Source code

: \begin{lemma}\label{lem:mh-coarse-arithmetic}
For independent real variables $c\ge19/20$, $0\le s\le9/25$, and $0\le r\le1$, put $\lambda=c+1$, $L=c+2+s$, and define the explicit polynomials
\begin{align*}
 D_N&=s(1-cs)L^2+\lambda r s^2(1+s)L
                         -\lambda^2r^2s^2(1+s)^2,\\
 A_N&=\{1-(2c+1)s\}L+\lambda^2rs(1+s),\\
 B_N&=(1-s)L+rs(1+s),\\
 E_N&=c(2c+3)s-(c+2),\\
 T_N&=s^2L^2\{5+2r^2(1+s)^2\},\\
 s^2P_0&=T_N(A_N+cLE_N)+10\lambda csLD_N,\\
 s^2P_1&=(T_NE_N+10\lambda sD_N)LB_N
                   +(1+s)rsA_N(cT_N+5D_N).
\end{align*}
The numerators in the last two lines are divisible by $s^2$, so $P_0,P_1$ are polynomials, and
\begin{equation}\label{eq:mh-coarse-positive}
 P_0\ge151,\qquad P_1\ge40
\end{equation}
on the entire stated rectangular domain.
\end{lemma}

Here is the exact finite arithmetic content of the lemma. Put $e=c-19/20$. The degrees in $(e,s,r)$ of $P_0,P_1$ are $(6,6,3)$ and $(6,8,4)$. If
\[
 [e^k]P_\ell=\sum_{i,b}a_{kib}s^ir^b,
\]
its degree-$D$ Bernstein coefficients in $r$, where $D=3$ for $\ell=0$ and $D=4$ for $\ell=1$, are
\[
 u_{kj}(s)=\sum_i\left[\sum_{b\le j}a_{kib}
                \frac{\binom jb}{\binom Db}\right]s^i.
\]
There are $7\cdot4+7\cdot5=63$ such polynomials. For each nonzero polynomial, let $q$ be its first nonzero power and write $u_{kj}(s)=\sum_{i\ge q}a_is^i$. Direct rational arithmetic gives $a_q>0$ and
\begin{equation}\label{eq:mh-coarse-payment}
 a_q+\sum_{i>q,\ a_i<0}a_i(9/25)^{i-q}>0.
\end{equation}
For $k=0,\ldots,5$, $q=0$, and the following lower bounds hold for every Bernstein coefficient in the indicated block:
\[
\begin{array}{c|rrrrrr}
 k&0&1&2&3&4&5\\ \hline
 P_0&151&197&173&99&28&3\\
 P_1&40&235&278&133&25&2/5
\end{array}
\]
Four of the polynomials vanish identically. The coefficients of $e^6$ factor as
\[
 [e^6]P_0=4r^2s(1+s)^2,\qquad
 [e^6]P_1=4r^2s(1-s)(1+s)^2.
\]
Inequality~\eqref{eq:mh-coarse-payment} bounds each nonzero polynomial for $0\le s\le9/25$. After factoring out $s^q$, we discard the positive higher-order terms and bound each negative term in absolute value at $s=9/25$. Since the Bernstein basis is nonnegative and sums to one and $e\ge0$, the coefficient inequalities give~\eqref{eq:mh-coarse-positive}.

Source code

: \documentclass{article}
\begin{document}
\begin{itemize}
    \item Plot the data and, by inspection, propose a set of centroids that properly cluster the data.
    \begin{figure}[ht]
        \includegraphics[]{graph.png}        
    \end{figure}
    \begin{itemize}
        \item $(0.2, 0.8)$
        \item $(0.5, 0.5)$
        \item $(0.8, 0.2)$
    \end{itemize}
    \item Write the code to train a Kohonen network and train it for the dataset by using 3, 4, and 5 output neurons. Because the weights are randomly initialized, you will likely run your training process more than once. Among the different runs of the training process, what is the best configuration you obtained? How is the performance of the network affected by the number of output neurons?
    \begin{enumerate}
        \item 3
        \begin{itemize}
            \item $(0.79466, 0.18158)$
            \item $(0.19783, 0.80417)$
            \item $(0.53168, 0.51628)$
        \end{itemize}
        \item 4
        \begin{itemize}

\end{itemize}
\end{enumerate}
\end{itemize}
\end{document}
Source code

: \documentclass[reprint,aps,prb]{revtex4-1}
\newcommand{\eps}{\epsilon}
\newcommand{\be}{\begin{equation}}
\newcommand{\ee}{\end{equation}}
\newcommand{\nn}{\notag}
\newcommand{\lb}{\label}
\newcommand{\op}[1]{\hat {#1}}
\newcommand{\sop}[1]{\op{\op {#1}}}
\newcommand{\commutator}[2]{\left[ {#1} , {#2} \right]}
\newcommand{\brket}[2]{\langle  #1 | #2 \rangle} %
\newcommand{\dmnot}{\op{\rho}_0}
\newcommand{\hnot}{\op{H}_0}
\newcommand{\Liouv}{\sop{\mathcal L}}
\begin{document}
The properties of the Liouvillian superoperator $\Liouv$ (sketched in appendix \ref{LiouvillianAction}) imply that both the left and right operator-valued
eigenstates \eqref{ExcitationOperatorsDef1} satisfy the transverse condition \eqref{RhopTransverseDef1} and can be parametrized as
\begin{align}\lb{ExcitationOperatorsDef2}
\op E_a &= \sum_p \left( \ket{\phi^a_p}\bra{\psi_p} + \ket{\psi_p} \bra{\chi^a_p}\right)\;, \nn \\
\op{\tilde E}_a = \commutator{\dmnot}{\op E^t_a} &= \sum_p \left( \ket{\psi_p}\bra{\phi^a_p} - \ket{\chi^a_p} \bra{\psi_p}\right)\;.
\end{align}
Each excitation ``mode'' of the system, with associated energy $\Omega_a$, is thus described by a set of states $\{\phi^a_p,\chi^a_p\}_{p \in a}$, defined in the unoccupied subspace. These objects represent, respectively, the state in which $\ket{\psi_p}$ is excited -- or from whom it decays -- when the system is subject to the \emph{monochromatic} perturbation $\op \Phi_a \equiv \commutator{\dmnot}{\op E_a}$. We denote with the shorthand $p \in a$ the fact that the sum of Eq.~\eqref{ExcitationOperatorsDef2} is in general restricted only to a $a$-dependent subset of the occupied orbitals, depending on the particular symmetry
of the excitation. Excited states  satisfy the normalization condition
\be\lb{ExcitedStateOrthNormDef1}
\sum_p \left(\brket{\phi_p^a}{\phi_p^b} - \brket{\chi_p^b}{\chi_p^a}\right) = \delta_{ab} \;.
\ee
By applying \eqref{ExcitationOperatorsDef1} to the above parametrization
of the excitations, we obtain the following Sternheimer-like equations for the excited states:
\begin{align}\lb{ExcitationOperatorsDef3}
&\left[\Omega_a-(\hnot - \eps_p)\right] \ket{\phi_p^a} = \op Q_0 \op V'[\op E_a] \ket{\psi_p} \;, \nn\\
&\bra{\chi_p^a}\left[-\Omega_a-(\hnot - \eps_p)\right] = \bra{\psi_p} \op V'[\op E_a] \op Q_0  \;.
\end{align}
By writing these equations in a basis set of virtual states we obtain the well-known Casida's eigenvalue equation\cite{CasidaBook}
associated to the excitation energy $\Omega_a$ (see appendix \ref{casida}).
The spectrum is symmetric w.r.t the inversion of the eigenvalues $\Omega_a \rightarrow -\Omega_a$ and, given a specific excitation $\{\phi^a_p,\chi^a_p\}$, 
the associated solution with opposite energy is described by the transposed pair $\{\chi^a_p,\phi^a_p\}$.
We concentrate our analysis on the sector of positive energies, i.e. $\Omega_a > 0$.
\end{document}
──────
Exercise details
Where a line of the entries contains "described", report that line.

Task response
Each excitation ``mode'' of the system, with associated energy $\Omega_a$, is thus described by a set of states $\{\phi^a_p,\chi^a_p\}_{p \in a}$, defined in the unoccupied subspace. These objects represent, respectively, the state in which $\ket{\psi_p}$ is excited -- or from whom it decays -- when the system is subject to the \emph{monochromatic} perturbation $\op \Phi_a \equiv \commutator{\dmnot}{\op E_a}$. We denote with the shorthand $p \in a$ the fact that the sum of Eq.~\eqref{ExcitationOperatorsDef2} is in general restricted only to a $a$-dependent subset of the occupied orbitals, depending on the particular symmetry
the associated solution with opposite energy is described by the transposed pair $\{\chi^a_p,\phi^a_p\}$.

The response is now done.